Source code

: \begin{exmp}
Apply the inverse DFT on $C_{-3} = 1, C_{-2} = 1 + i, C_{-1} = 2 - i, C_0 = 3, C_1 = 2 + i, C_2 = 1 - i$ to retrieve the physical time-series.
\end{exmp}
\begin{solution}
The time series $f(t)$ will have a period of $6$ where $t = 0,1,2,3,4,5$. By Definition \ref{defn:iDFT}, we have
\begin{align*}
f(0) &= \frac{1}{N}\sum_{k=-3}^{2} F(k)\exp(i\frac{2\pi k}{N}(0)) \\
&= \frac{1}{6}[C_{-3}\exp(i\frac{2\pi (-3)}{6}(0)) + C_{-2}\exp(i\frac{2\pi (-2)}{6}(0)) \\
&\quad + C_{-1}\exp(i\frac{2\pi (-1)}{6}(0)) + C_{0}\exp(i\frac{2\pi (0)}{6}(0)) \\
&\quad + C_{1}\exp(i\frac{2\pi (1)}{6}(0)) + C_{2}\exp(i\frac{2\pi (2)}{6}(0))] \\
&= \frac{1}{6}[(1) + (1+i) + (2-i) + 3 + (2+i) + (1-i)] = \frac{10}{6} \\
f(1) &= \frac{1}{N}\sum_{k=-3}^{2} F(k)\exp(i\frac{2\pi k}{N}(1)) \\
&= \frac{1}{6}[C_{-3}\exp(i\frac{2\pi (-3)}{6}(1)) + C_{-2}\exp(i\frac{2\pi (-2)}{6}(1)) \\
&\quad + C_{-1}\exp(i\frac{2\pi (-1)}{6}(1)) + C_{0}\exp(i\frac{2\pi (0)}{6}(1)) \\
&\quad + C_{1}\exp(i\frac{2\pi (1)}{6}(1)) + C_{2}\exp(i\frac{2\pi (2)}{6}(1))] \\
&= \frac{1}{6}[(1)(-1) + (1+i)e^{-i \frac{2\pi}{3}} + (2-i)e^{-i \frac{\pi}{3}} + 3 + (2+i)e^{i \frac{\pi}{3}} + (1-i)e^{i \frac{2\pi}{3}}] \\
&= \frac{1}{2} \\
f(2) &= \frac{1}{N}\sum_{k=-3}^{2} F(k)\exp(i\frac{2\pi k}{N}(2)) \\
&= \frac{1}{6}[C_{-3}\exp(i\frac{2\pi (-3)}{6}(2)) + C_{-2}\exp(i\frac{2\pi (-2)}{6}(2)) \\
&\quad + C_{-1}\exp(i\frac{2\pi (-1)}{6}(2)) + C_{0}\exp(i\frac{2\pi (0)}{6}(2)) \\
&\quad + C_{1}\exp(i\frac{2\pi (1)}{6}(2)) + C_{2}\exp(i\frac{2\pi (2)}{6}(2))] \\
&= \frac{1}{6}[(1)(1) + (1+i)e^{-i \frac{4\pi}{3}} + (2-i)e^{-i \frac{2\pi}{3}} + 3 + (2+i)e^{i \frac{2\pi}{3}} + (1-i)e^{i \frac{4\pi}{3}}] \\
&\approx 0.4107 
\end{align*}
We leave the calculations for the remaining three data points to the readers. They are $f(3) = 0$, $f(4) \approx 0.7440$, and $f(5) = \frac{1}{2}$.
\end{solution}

[Exercise brief]
Only the lines of the data holding the string "begin" are wanted; copy each of them.

[Task solution]
: \begin{exmp}
\begin{solution}
\begin{align*}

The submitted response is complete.